What you are asked to do =
Could you restate, word for word, the line that has "of unneeded features." and all lines following it through the end of the entries below?

Data for analysis =
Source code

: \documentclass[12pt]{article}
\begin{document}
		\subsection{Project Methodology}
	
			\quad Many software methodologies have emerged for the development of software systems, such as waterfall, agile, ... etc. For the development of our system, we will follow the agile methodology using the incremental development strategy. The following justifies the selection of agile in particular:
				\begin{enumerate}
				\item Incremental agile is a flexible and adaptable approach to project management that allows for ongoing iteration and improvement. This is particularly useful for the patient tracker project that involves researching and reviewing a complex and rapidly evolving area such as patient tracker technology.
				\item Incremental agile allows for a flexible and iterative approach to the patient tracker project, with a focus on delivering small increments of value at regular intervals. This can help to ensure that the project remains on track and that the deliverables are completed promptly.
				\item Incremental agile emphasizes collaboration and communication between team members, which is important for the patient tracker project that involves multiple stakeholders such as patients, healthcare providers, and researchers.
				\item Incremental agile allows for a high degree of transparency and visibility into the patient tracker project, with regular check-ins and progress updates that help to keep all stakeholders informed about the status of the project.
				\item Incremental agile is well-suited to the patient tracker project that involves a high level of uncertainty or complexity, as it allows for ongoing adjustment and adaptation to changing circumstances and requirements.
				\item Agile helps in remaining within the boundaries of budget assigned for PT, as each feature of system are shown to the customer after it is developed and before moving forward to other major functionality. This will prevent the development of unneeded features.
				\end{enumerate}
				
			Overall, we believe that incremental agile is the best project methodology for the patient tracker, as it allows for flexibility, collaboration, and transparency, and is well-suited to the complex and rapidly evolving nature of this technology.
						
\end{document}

Answer to this exercise =
				\item Agile helps in remaining within the boundaries of budget assigned for PT, as each feature of system are shown to the customer after it is developed and before moving forward to other major functionality. This will prevent the development of unneeded features.
				\end{enumerate}
				
			Overall, we believe that incremental agile is the best project methodology for the patient tracker, as it allows for flexibility, collaboration, and transparency, and is well-suited to the complex and rapidly evolving nature of this technology.
						
\end{document}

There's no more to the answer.